For future sustainable high-performance materials, a transition is needed from stand-alone simulation and characterization tools towards integration of databases, physical modeling, inverse design, machine learning and experimental testing in a common framework accessible to all contributors and stakeholders. Such platforms will meet the challenges related to the development and optimization of materials and processes in high-dimensional design spaces and significantly accelerate identification of new materials.

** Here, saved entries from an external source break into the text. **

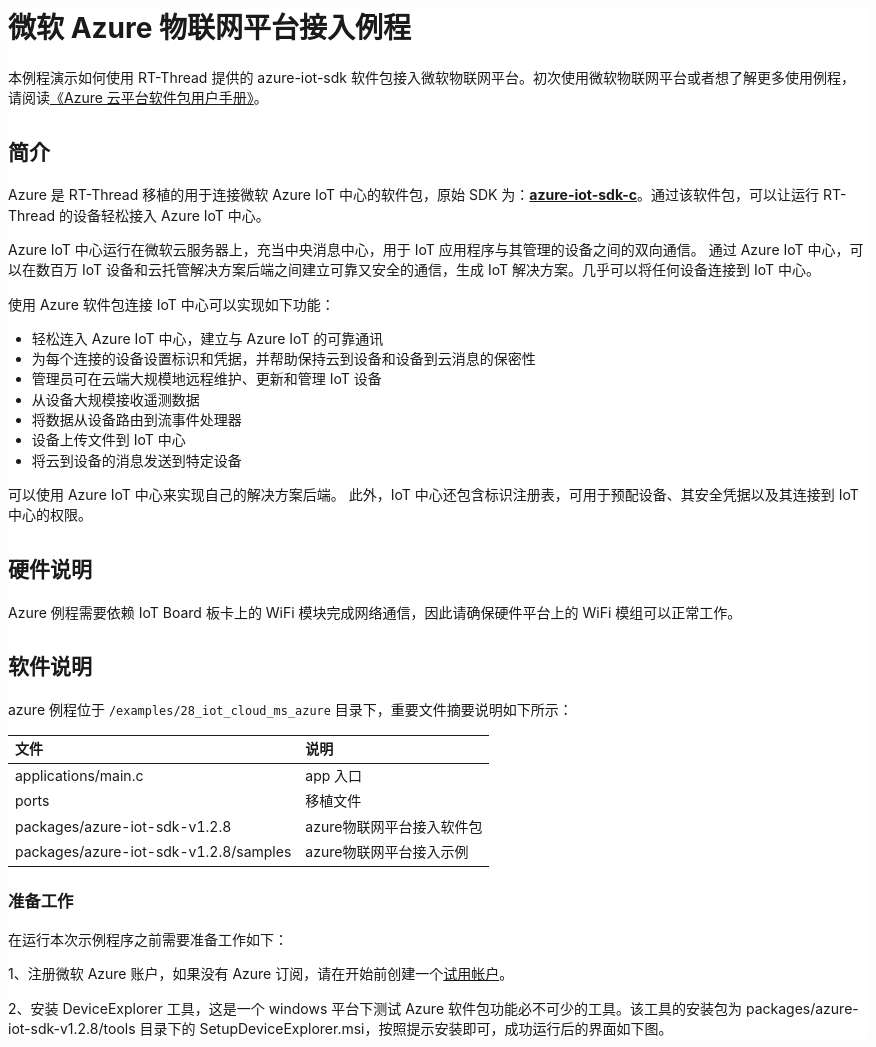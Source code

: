 # 微软 Azure 物联网平台接入例程

本例程演示如何使用 RT-Thread 提供的 azure-iot-sdk 软件包接入微软物联网平台。初次使用微软物联网平台或者想了解更多使用例程，请阅读[《Azure 云平台软件包用户手册》](https://www.rt-thread.org/document/site/submodules/azure-iot-sdk/docs/introduction/)。

## 简介

Azure 是 RT-Thread 移植的用于连接微软  Azure IoT 中心的软件包，原始 SDK 为：[**azure-iot-sdk-c**](https://github.com/Azure/azure-iot-sdk-c/tree/5299d0010226fdf2dabb3ac3c1f38eabe4500986)。通过该软件包，可以让运行 RT-Thread 的设备轻松接入 Azure IoT 中心。

Azure IoT 中心运行在微软云服务器上，充当中央消息中心，用于 IoT 应用程序与其管理的设备之间的双向通信。 通过 Azure IoT 中心，可以在数百万 IoT 设备和云托管解决方案后端之间建立可靠又安全的通信，生成 IoT 解决方案。几乎可以将任何设备连接到 IoT 中心。

使用 Azure 软件包连接 IoT 中心可以实现如下功能：

- 轻松连入 Azure IoT 中心，建立与 Azure IoT 的可靠通讯
- 为每个连接的设备设置标识和凭据，并帮助保持云到设备和设备到云消息的保密性
- 管理员可在云端大规模地远程维护、更新和管理 IoT 设备
- 从设备大规模接收遥测数据
- 将数据从设备路由到流事件处理器
- 设备上传文件到 IoT 中心
- 将云到设备的消息发送到特定设备

可以使用 Azure IoT 中心来实现自己的解决方案后端。 此外，IoT 中心还包含标识注册表，可用于预配设备、其安全凭据以及其连接到 IoT 中心的权限。

## 硬件说明

Azure 例程需要依赖 IoT Board 板卡上的 WiFi 模块完成网络通信，因此请确保硬件平台上的 WiFi 模组可以正常工作。

## 软件说明

azure 例程位于 `/examples/28_iot_cloud_ms_azure` 目录下，重要文件摘要说明如下所示：

| 文件                         | 说明   |
| :-----                       | :-----    |
| applications/main.c     | app 入口 |
| ports                   | 移植文件 |
| packages/azure-iot-sdk-v1.2.8 | azure物联网平台接入软件包 |
| packages/azure-iot-sdk-v1.2.8/samples | azure物联网平台接入示例 |

### 准备工作

在运行本次示例程序之前需要准备工作如下：

1、注册微软 Azure 账户，如果没有 Azure 订阅，请在开始前创建一个[试用帐户](https://www.azure.cn/pricing/1rmb-trial)。 

2、安装 DeviceExplorer 工具，这是一个 windows 平台下测试 Azure 软件包功能必不可少的工具。该工具的安装包为 packages/azure-iot-sdk-v1.2.8/tools 目录下的 SetupDeviceExplorer.msi，按照提示安装即可，成功运行后的界面如下图。
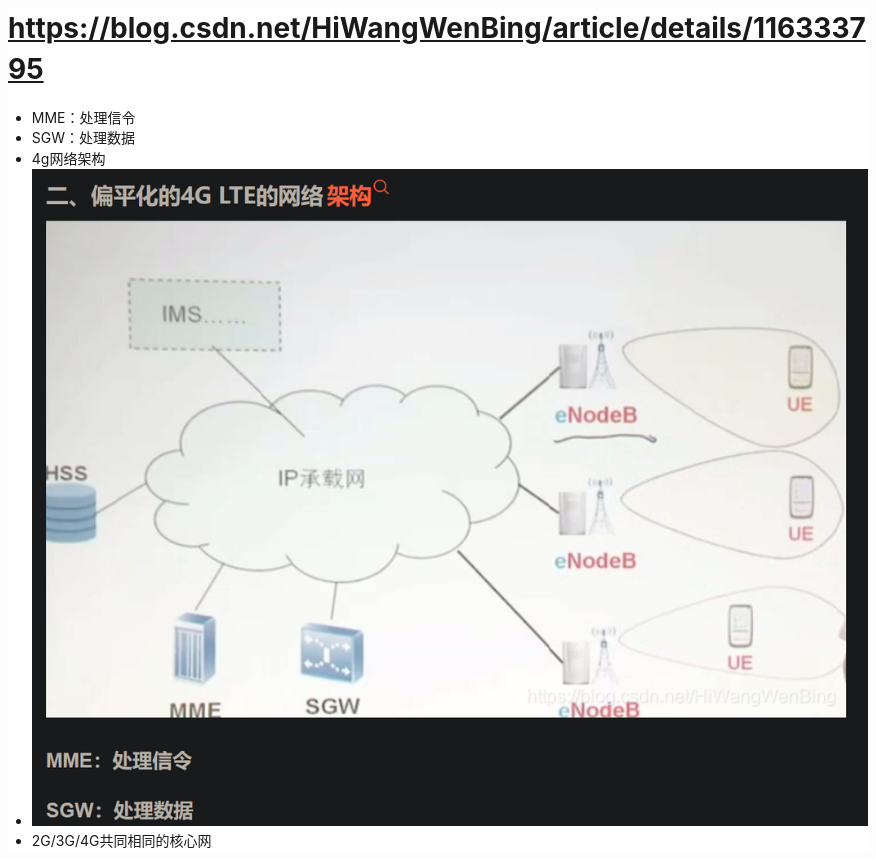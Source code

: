 # https://blog.csdn.net/HiWangWenBing/article/details/116333795
- MME：处理信令
- SGW：处理数据
- 4g网络架构
- ![](pic/2023-12-31-16-53-59.png)
- 2G/3G/4G共同相同的核心网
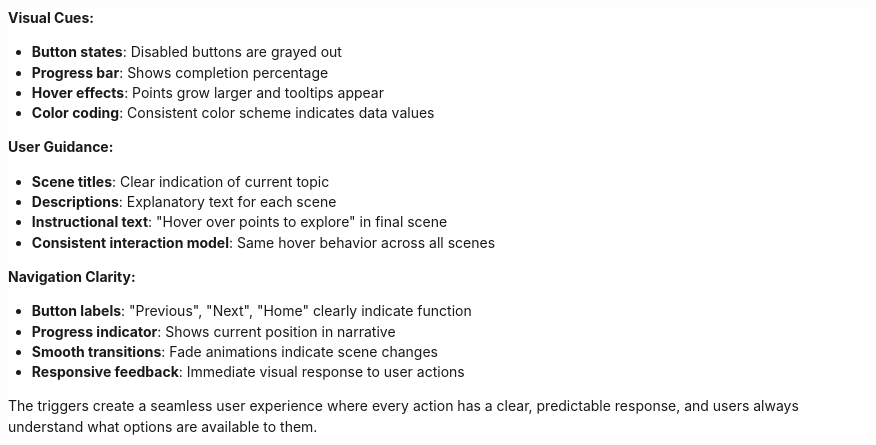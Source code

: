 **Visual Cues:**
- **Button states**: Disabled buttons are grayed out
- **Progress bar**: Shows completion percentage
- **Hover effects**: Points grow larger and tooltips appear
- **Color coding**: Consistent color scheme indicates data values

**User Guidance:**
- **Scene titles**: Clear indication of current topic
- **Descriptions**: Explanatory text for each scene
- **Instructional text**: "Hover over points to explore" in final scene
- **Consistent interaction model**: Same hover behavior across all scenes

**Navigation Clarity:**
- **Button labels**: "Previous", "Next", "Home" clearly indicate function
- **Progress indicator**: Shows current position in narrative
- **Smooth transitions**: Fade animations indicate scene changes
- **Responsive feedback**: Immediate visual response to user actions

The triggers create a seamless user experience where every action has a clear, predictable response, and users always understand what options are available to them. 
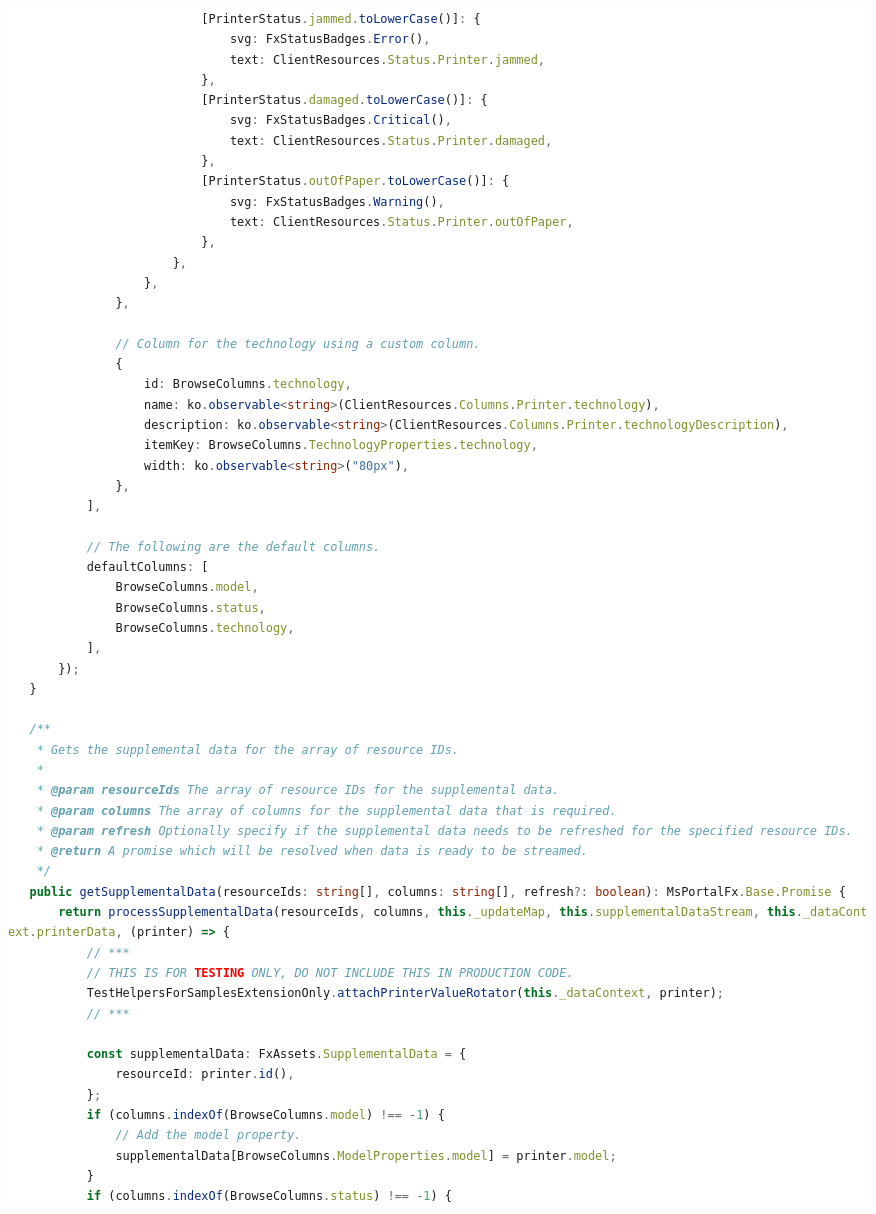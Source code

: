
 ```typescript
                           [PrinterStatus.jammed.toLowerCase()]: {
                               svg: FxStatusBadges.Error(),
                               text: ClientResources.Status.Printer.jammed,
                           },
                           [PrinterStatus.damaged.toLowerCase()]: {
                               svg: FxStatusBadges.Critical(),
                               text: ClientResources.Status.Printer.damaged,
                           },
                           [PrinterStatus.outOfPaper.toLowerCase()]: {
                               svg: FxStatusBadges.Warning(),
                               text: ClientResources.Status.Printer.outOfPaper,
                           },
                       },
                   },
               },

               // Column for the technology using a custom column.
               {
                   id: BrowseColumns.technology,
                   name: ko.observable<string>(ClientResources.Columns.Printer.technology),
                   description: ko.observable<string>(ClientResources.Columns.Printer.technologyDescription),
                   itemKey: BrowseColumns.TechnologyProperties.technology,
                   width: ko.observable<string>("80px"),
               },
           ],

           // The following are the default columns.
           defaultColumns: [
               BrowseColumns.model,
               BrowseColumns.status,
               BrowseColumns.technology,
           ],
       });
   }

   /**
    * Gets the supplemental data for the array of resource IDs.
    *
    * @param resourceIds The array of resource IDs for the supplemental data.
    * @param columns The array of columns for the supplemental data that is required.
    * @param refresh Optionally specify if the supplemental data needs to be refreshed for the specified resource IDs.
    * @return A promise which will be resolved when data is ready to be streamed.
    */
   public getSupplementalData(resourceIds: string[], columns: string[], refresh?: boolean): MsPortalFx.Base.Promise {
       return processSupplementalData(resourceIds, columns, this._updateMap, this.supplementalDataStream, this._dataContext.printerData, (printer) => {
           // ***
           // THIS IS FOR TESTING ONLY, DO NOT INCLUDE THIS IN PRODUCTION CODE.
           TestHelpersForSamplesExtensionOnly.attachPrinterValueRotator(this._dataContext, printer);
           // ***

           const supplementalData: FxAssets.SupplementalData = {
               resourceId: printer.id(),
           };
           if (columns.indexOf(BrowseColumns.model) !== -1) {
               // Add the model property.
               supplementalData[BrowseColumns.ModelProperties.model] = printer.model;
           }
           if (columns.indexOf(BrowseColumns.status) !== -1) {
```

ALPmat is an Active Learning Platform for materials design, aiming at connecting academia and industry and integrating all necessary digital tools for design and optimization of future materials. For optimal knowledge exploitation, hybrid approaches are employed, where physical models and expert knowledge are combined with data from observations and AI methods. The resulting hybrid models are used for Active Learning Loops (ALLs) to improve the addressed properties in an iterative way via optimization of the material’s chemistry and processing conditions, while also minimizing the number of new samples ensuring sample efficiency. We will present the details of ALPmat in terms of hard- and software for the platform backbone, the FAIR database, the framework for running physical modeling and Bayesian optimization algorithms, and integrated software services. Moreover, new data models tailored for our use cases are presented, linking all steps from synthesis and processing to characterization with respective metadata and capturing the digitized sample history. Finally, the application of ALPmat for identification of high-performance bainitic steels is shown. We performed a multi-objective optimization of the uniform elongation and the yield strength as a function of chemical composition and processing conditions. Our Pareto front outperforms state-of-the-art bainitic steels.